▶ [PROBLEM] Report the count, and only the count, of lines in the records that include the word "必须给出".

SOURCE MATERIAL START

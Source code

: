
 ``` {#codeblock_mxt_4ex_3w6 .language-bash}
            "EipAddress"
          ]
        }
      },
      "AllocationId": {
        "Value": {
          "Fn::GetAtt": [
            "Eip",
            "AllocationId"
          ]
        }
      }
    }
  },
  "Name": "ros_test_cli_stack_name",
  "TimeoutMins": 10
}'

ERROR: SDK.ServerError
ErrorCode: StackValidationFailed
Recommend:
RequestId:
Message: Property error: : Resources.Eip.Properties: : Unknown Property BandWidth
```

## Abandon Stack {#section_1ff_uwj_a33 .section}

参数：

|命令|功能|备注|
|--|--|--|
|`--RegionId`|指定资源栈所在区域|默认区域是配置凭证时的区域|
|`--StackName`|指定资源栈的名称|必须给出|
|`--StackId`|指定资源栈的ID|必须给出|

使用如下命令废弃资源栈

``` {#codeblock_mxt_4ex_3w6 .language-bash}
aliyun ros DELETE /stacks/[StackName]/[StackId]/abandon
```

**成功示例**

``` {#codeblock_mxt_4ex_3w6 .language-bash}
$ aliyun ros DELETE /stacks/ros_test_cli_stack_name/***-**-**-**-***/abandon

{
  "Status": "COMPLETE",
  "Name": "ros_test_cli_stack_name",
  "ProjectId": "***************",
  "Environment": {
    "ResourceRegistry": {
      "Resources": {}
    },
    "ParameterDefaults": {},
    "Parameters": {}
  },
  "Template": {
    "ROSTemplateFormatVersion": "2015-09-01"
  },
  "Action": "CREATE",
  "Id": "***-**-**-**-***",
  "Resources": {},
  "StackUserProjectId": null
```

SOURCE MATERIAL END

▶ [TASK RESULT] 2